Based on the engineering results, the utilization factor (UF) can be identified for each typology. It represents the effective fraction of the usable roof area for PV installation after eliminating the shadowing losses, array spacing and roof occupation. It is calculated according to the following equation (Equation (6)):UF = ((ARoofs × (1 − (ObR + ShL)) × CGR(6)where ARoofs is the total roofs area which could refer to ASF in the case of single-family houses and AMS in the case of multi-story apartments; ObR and ShL are the fractions of roofs occupation and shadows losses of each typology, respectively. CGR is the coverage ground ratio.

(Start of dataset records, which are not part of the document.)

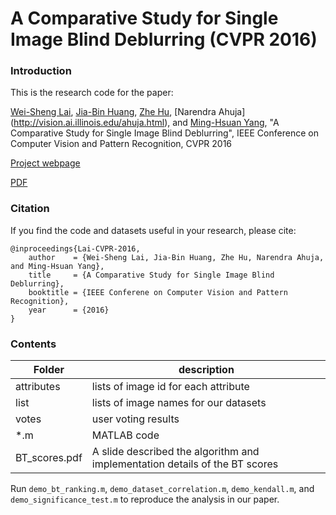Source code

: # A Comparative Study for Single Image Blind Deblurring (CVPR 2016)

### Introduction

This is the research code for the paper:

[Wei-Sheng Lai](http://graduatestudents.ucmerced.edu/wlai24/), 
[Jia-Bin Huang](https://sites.google.com/site/jbhuang0604/), 
[Zhe Hu](https://eng.ucmerced.edu/people/zhu), 
[Narendra Ahuja] (http://vision.ai.illinois.edu/ahuja.html), 
and [Ming-Hsuan Yang](http://faculty.ucmerced.edu/mhyang/), 
"A Comparative Study for Single Image Blind Deblurring", IEEE Conference on Computer Vision and Pattern Recognition, CVPR 2016 

[Project webpage](http://vllab.ucmerced.edu/~wlai24/cvpr16_deblur_study/)

[PDF](http://vllab.ucmerced.edu/~wlai24/cvpr16_deblur_study/paper/cvpr16_deblur_study_supp.pdf)


### Citation

If you find the code and datasets useful in your research, please cite:

    @inproceedings{Lai-CVPR-2016,
        author    = {Wei-Sheng Lai, Jia-Bin Huang, Zhe Hu, Narendra Ahuja, and Ming-Hsuan Yang}, 
        title     = {A Comparative Study for Single Image Blind Deblurring}, 
        booktitle = {IEEE Conferene on Computer Vision and Pattern Recognition},
        year      = {2016}
    }

### Contents
|  Folder    | description |
| ---|---|
| attributes | lists of image id for each attribute |
| list | lists of image names for our datasets |
| votes | user voting results |
| *.m | MATLAB code |
| BT_scores.pdf | A slide described the algorithm and implementation details of the BT scores |

Run `demo_bt_ranking.m`, `demo_dataset_correlation.m`, `demo_kendall.m`, and `demo_significance_test.m` to reproduce the analysis in our paper.
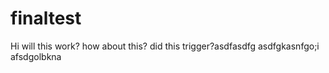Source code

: finaltest
=========
Hi will this work? how about this? did this trigger?asdfasdfg
asdfgkasnfgo;i
afsdgolbkna
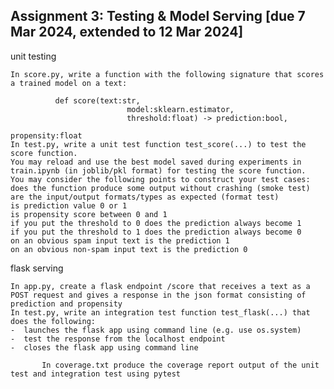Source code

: ## Assignment 3: Testing & Model Serving [due 7 Mar 2024, extended to 12 Mar 2024] 

unit testing

    In score.py, write a function with the following signature that scores a trained model on a text:
  
              def score(text:str, 
                              model:sklearn.estimator, 
                              threshold:float) -> prediction:bool, 
                                                           propensity:float
    In test.py, write a unit test function test_score(...) to test the score function.
    You may reload and use the best model saved during experiments in train.ipynb (in joblib/pkl format) for testing the score function.
    You may consider the following points to construct your test cases:
    does the function produce some output without crashing (smoke test)
    are the input/output formats/types as expected (format test)
    is prediction value 0 or 1 
    is propensity score between 0 and 1
    if you put the threshold to 0 does the prediction always become 1
    if you put the threshold to 1 does the prediction always become 0
    on an obvious spam input text is the prediction 1 
    on an obvious non-spam input text is the prediction 0
    
flask serving

    In app.py, create a flask endpoint /score that receives a text as a POST request and gives a response in the json format consisting of prediction and propensity
    In test.py, write an integration test function test_flask(...) that does the following:
    -  launches the flask app using command line (e.g. use os.system)
    -  test the response from the localhost endpoint
    -  closes the flask app using command line
    
           In coverage.txt produce the coverage report output of the unit test and integration test using pytest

2.2.4. Technical Potential Maps

The technical potential refers to the amount of electricity generation over roofs. The calculation implies considering the effective suitable roof area, the solar irradiation, PV modules and the system efficiency. In this study, we assume a simplified module setting with an average efficiency of 17%. The PV yield is calculated according to the following equation:Technicalp = (Atotal × GR) × UF × PR × Me(7)where Atotal is the total roof area, GR is the annual global solar radiation, PR is a ratio that considers the energy losses PR = 75%, Me is the module efficiency rate under standard test conditions Me = 17% and UF is the utilization factor.

3. Case of Study

The methodological process presented is applied to the case of Laghouat. Laghouat is a province located in the central-southern part of Algeria, characterized by a hot-arid climate (see Figure 3a). The city is considered to be a vital energetic province as it contains an important Gas field and in Africa. In addition, Laghouat is home to the biggest solar photovoltaic plant in Algeria producing a total capacity of 60 megawatts (MW).

Figure 3. (a) The geographical location of Laghouat Province. (b) Neighborhoods’ subdivision in the municipality of Laghouat. (c) Population and residential Electricity consumption in the municipality.

According to the latest local census conducted in 2012, the municipality is home to almost 180 thousand inhabitants. The housing stock was estimated at 26,170 dwellings in 2013, with an occupancy rate of six persons per habitation. The city is characterized by rapid urbanization as new housing programs are currently under construction to amortize the alarming deficit. The spatial pattern of Laghouat shows a mono-functional zone surrounding the city’s principal equipment with residential neighbourhoods, all aligned following one main road (Figure 3b).The average per capita consumptions of electricity in Algeria’s residential sector is estimated at 1362.87 kWh/inhabitants. Given that the electricity consumption is correlated with the number of population, the total electricity consumption at the municipality level is presented in the map below (see Figure 3c). The analysis of electricity consumption per neighbourhood shows that higher consumption is noticed in individual housing neighbourhoods with higher population density. In contrast, the lowest density neighbourhoods are related to the traditional housing area.

4. Results and Discussion

The results are presented and discussed following a hierarchical process of solar assessment.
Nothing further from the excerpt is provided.